Ms Tillmans was part of multiple disability negotiations with the Newman government.
She said despite popular belief, Mr Newman was very much in support of the current funding proposal.
“During one of the meetings he even proposed an increase of Queensland’s contribution to the Medicare levy,” she said.
“Of course everyone was up in arms about the suggestion.
“Some people even walked out.
“I think everyone was afraid that the Australian people would not support the concept.”
Ms Tillmans was left “dumbfounded” by what she described as a “cultural revolution”
“Everyone I have spoken to has supported the levy,” she said.
“The media even tore into a certain CEO who spoke out against it.
“I could not believe that people were so ready to speak up for those that have lost their voice.”
She referred – of course – to Myer boss Bernie Brookes who believed a levy would hurt consumer confidence.
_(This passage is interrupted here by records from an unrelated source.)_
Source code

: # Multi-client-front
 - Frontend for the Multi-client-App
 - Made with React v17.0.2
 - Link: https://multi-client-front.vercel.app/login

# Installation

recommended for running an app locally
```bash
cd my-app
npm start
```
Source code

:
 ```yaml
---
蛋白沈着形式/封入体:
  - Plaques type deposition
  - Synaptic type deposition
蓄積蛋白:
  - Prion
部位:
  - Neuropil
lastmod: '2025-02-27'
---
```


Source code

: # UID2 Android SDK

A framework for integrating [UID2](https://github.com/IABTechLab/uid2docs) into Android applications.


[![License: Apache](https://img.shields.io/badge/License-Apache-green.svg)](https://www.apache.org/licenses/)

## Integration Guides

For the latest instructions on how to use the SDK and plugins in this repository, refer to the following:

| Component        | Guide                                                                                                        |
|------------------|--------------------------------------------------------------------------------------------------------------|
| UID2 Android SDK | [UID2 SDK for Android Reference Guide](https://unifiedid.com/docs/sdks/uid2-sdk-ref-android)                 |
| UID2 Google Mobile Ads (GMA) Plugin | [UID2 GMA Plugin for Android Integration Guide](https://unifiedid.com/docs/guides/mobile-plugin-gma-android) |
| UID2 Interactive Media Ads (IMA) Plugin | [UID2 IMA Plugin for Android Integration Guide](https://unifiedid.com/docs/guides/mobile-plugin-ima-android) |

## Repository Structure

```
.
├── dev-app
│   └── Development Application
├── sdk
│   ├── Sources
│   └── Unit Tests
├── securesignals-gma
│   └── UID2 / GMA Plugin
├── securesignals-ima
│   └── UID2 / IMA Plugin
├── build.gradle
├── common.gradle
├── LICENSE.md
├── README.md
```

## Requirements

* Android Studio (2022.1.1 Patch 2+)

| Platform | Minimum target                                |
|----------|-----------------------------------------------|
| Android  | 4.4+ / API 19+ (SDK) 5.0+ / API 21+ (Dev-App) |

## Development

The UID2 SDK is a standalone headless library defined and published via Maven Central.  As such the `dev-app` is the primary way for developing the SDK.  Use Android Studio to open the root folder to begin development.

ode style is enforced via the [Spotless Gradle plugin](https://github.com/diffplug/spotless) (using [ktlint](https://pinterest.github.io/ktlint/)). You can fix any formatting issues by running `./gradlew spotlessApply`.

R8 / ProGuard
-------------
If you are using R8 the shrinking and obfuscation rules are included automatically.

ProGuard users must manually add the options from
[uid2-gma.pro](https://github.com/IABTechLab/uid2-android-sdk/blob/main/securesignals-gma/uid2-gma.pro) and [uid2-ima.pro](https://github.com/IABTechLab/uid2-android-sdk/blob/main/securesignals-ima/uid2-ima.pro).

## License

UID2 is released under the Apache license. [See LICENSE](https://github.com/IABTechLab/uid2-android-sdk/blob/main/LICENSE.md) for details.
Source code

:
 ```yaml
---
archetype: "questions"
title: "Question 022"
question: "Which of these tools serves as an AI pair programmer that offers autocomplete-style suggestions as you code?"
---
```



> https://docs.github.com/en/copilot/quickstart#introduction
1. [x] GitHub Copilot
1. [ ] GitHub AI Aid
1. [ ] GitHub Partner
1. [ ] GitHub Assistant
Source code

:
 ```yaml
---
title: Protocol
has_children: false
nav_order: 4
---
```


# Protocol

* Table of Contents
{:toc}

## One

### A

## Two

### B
Mr Brookes told a Macquarie conference in Syndey – one week before Queensland signed onto the agreement – that the levy would hurt Australians.
“Today’s announcement about another 0.5 per cent on the Medicare levy is not good for our customers and not good for the discretionary income world, and ideally that’s another one that may have an impact,” he told a Macquarie conference in Sydney.
“Remember, a lot of our customers have equity portfolios, they’ve got superannuation and they get the bills each week, and suddenly the Medicare levy costs them another $300 from July next year and that’s $300 they might have spent with us.”
Ms Tillmans said she did not expect Australians to support the funding arrangement.
“Seeing the media depict his comments as unethical and inappropriate made me realise how far we have come as a nation.
“It was only 30 years ago when we did not have any real scheme for those with disabilities.
“Now we have an entire country accepting that we all need to contribute for those less fortunate.
“It is a proud day to be an Australian.”
However, she said the political journey the legislation went through was confusing and almost damaging for the industry.
“Sometimes not knowing can be enough to throw off investors.
“How are families supposed to plan for their future when no leaders can agree.
“It was difficult trying to explain to the public that we just did not know what was going to happen in even the next few months.”
In May, 2012 the Queensland government went into crisis management after refusing to immediately sign the Federal Labor Government’s disability proposal.
A Right to Information investigation revealed directives from the Newman Government’s senior media advisers to Lee Anderson and his team regarding the policy.
The document detailed the “shell response” disability minister Tracy Davis adopted in relation to the federal comments.
“For your records, the office of Minister Davis is going to use this as their shell response in relation to the NDIS, in particular for questions which come in from the public about the Government’s position,” the e-mail said.
“We are still waiting to hear from the commonwealth about how it plans to fund the scheme, particularly offer the long term.
“We have been given nothing to look at or consider and it would be irresponsible of us to sign up to any deal without seeing the details first.
“It would also be unfair to thousands of Queenslanders living with a disability to commit to a scheme without having all the information.
“Regardless of this, the Newman Government will continue to push ahead with its election commitments to improve disability and support services.
“They include $22 million for respite care for people aged 16 to 25, establishing ‘ParentConnect’ to provide assistance to parents of newborns with a disability and a $9.5 million boost for speech pathologists in schools.”
The conversation highlights the political uncertainty that surrounded the scheme as recently as one year ago, according to Ms Tillmans.
“While many aspects of the plan are still very much in the planning stage, now that the political leaders are in agreement, we can expect them to fully facilitate discussions from an industry perspective and a public perspective.” she said.
“Now that the wait and see approach is over, we can start working with families to find the best ways to move forward.
“It is an exciting time from our point of view.”